───── The input ─────

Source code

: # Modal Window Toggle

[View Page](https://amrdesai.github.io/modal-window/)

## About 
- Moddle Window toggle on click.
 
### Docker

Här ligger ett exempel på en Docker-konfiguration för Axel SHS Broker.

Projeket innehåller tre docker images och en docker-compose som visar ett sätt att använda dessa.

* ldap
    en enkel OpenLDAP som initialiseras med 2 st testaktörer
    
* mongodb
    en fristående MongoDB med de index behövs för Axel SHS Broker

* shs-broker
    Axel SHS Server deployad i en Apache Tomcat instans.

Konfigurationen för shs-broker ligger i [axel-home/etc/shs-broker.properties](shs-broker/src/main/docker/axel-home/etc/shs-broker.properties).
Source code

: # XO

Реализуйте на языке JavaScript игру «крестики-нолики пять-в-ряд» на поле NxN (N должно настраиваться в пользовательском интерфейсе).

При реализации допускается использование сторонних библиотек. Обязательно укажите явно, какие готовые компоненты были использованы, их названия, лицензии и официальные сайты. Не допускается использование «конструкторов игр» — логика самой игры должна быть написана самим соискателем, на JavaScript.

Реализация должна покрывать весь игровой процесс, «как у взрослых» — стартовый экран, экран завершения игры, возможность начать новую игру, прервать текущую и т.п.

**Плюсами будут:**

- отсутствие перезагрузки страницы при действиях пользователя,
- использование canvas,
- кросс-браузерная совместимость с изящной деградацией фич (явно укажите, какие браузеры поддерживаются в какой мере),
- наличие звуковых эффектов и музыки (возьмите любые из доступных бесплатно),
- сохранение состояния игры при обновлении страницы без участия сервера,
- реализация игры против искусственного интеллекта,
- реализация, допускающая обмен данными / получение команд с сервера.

─────

Lines in the material above that include the string "использование" should be listed.

При реализации допускается использование сторонних библиотек. Обязательно укажите явно, какие готовые компоненты были использованы, их названия, лицензии и официальные сайты. Не допускается использование «конструкторов игр» — логика самой игры должна быть написана самим соискателем, на JavaScript.
- использование canvas,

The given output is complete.